§ TASK INSTRUCTIONS: Copy out every line of the records in which "that" can be found.
***
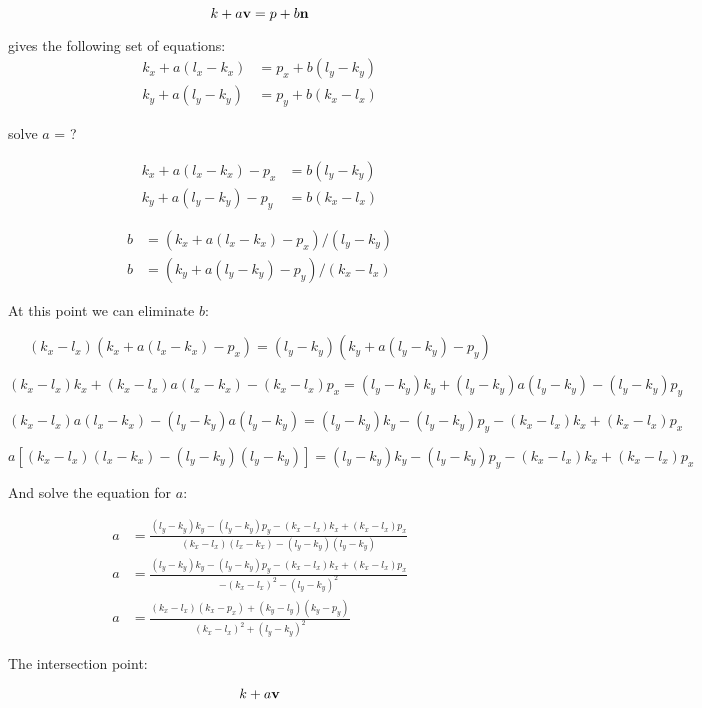 \documentclass[a4paper,12pt]{article}
\begin{document}
\[k + a\vb{v} = p + b\vb{n}\]

gives the following set of equations:
\begin{align*}
  k_x + a (l_x - k_x) &= p_x + b (l_y - k_y)\\
  k_y + a (l_y - k_y) &= p_y + b (k_x - l_x)
\end{align*}

solve \(a\) = ?

\begin{align*}
  k_x + a (l_x - k_x) - p_x &= b (l_y - k_y)\\
  k_y + a (l_y - k_y) - p_y &= b (k_x - l_x)
\end{align*}

\begin{align*}
  b &= (k_x + a (l_x - k_x) - p_x) / (l_y - k_y)\\
  b &= (k_y + a (l_y - k_y) - p_y) / (k_x - l_x)
\end{align*}

At this point we can eliminate \(b\):

\[(k_x - l_x) (k_x + a (l_x - k_x) - p_x) = (l_y - k_y) (k_y + a (l_y - k_y) - p_y)\]

\[(k_x - l_x) k_x + (k_x - l_x) a (l_x - k_x) - (k_x - l_x) p_x = (l_y - k_y) k_y + (l_y - k_y) a (l_y - k_y) - (l_y - k_y) p_y\]

\[(k_x - l_x) a (l_x - k_x) - (l_y - k_y) a (l_y - k_y) = (l_y - k_y) k_y - (l_y - k_y) p_y - (k_x - l_x) k_x + (k_x - l_x) p_x\]

\[a [(k_x - l_x) (l_x - k_x) - (l_y - k_y) (l_y - k_y)] = (l_y - k_y) k_y - (l_y - k_y) p_y - (k_x - l_x) k_x + (k_x - l_x) p_x\]

And solve the equation for \(a\):

\begin{align*}
  a &= \frac{(l_y - k_y)k_y - (l_y - k_y)p_y - (k_x - l_x)k_x + (k_x - l_x)p_x}{(k_x - l_x)(l_x - k_x) - (l_y - k_y)(l_y - k_y)}\\
  a &= \frac{(l_y - k_y)k_y - (l_y - k_y)p_y - (k_x - l_x)k_x + (k_x - l_x)p_x}{- (k_x - l_x)^2 - (l_y - k_y)^2}\\
  a &= \frac{(k_x - l_x)(k_x - p_x) + (k_y - l_y)(k_y - p_y)}{(k_x - l_x)^2 + (l_y - k_y)^2}
\end{align*}

The intersection point:

\[k + a\vb{v}\]
\end{document}
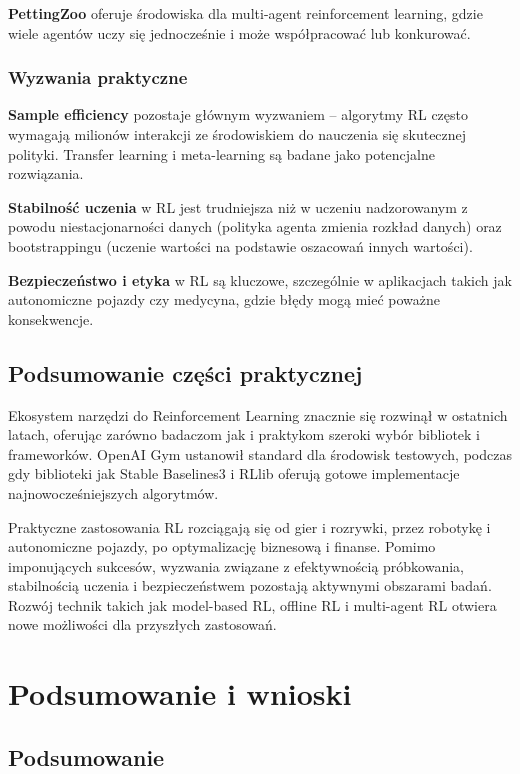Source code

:\documentclass[12pt,a4paper]{article}
\begin{document}
\textbf{PettingZoo} oferuje środowiska dla multi-agent reinforcement learning, gdzie wiele agentów uczy się jednocześnie i może współpracować lub konkurować.

\subsubsection{Wyzwania praktyczne}

\textbf{Sample efficiency} pozostaje głównym wyzwaniem -- algorytmy RL często wymagają milionów interakcji ze środowiskiem do nauczenia się skutecznej polityki. Transfer learning i meta-learning są badane jako potencjalne rozwiązania.

\textbf{Stabilność uczenia} w RL jest trudniejsza niż w uczeniu nadzorowanym z powodu niestacjonarności danych (polityka agenta zmienia rozkład danych) oraz bootstrappingu (uczenie wartości na podstawie oszacowań innych wartości).

\textbf{Bezpieczeństwo i etyka} w RL są kluczowe, szczególnie w aplikacjach takich jak autonomiczne pojazdy czy medycyna, gdzie błędy mogą mieć poważne konsekwencje.

\subsection{Podsumowanie części praktycznej}

Ekosystem narzędzi do Reinforcement Learning znacznie się rozwinął w ostatnich latach, oferując zarówno badaczom jak i praktykom szeroki wybór bibliotek i frameworków. OpenAI Gym ustanowił standard dla środowisk testowych, podczas gdy biblioteki jak Stable Baselines3 i RLlib oferują gotowe implementacje najnowocześniejszych algorytmów.

Praktyczne zastosowania RL rozciągają się od gier i rozrywki, przez robotykę i autonomiczne pojazdy, po optymalizację biznesową i finanse. Pomimo imponujących sukcesów, wyzwania związane z efektywnością próbkowania, stabilnością uczenia i bezpieczeństwem pozostają aktywnymi obszarami badań. Rozwój technik takich jak model-based RL, offline RL i multi-agent RL otwiera nowe możliwości dla przyszłych zastosowań.

\newpage

\section{Podsumowanie i wnioski}

\subsection{Podsumowanie}
\end{document}
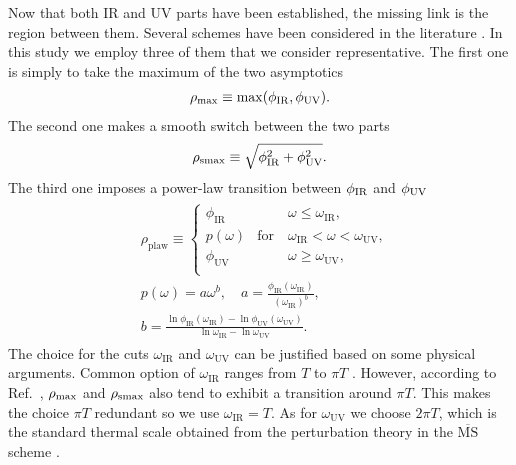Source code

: \documentclass[floatfix,twocolumn,prd,showpacs,preprintnumbers,amsmath,nofootinbib,amssymb,superscriptaddress]{revtex4-2}
\def\ccite#1{Ref.~\cite{#1}} %
\begin{document}
Now that both IR and UV parts have been established, the missing link is the region between them.
Several schemes have been considered in the literature \cite{Francis:2015daa, Altenkort:2020fgs, Brambilla:2020siz, Banerjee:2022uge, Brambilla:2022xbd, Banerjee:2022gen, Altenkort:2023oms}.
In this study we employ three of them that we consider representative. The first one is simply to take the maximum of the two asymptotics \cite{Francis:2015daa}
\begin{align}
    \rho_{\rm{max}} \equiv \rm{max}(\phi_{\rm{IR}}, \phi_{\rm{UV}}).
    \label{model1}   
\end{align}
The second one makes a smooth switch between the two parts \cite{Francis:2015daa}
\begin{align}
    \rho_{\rm{smax}} \equiv \sqrt{\phi_{\rm{IR}}^2+ \phi_{\rm{UV}}^2}.
    \label{model2}  
\end{align}
The third one imposes a power-law transition between $\phi_{\rm{IR}}$ and $\phi_{\rm{UV}}$ \cite{Brambilla:2020siz}
\begin{align}
    \begin{split}
    &\rho_\mathrm{plaw}\equiv
    \begin{cases}
    \phi_\mathrm{IR} & \phantom{\mathrm{for}}\quad \omega \leq \omega_\mathrm{IR},    \\
    p(\omega)        & \mathrm{for}\quad \omega_\mathrm{IR} < \omega < \omega_\mathrm{UV},\\
    \phi_\mathrm{UV} & \phantom{\mathrm{for}}\quad \omega \geq \omega_\mathrm{UV}, \\
    \end{cases} \\
    & p(\omega) = a \omega^b,\quad a = \frac{\phi_\mathrm{IR}(\omega_\mathrm{IR})}{(\omega_\mathrm{IR})^b}, \\
    & b =  \frac{\ln\phi_\mathrm{IR}(\omega_\mathrm{IR})-\ln\phi_\mathrm{UV}(\omega_\mathrm{UV})}{\ln\omega_\mathrm{IR}- \ln\omega_\mathrm{UV}}.
    \end{split}
    \label{model3}
\end{align}
The choice for the cuts $\omega_\mathrm{IR}$ and $\omega_\mathrm{UV}$ can be justified based on some physical arguments. Common option of $\omega_\mathrm{IR}$ ranges from $T$ \cite{Kajantie:1997tt} to $\pi T$ \cite{Gubser:2006nz}. However, according to \ccite{Altenkort:2020fgs}, $\rho_{\rm{max}}$ and $\rho_{\rm{smax}}$ also tend to exhibit a transition around $\pi T$. This makes the choice $\pi T$ redundant so we use $\omega_\mathrm{IR}=T$.
As for $\omega_\mathrm{UV}$ we choose $2\pi T$, which is the standard thermal scale obtained from the perturbation theory in the $\overline{\mathrm{MS}}$ scheme \cite{Kajantie:1997tt}.
\end{document}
***
§ PROBLEM SOLUTION:
Now that both IR and UV parts have been established, the missing link is the region between them.
In this study we employ three of them that we consider representative. The first one is simply to take the maximum of the two asymptotics \cite{Francis:2015daa}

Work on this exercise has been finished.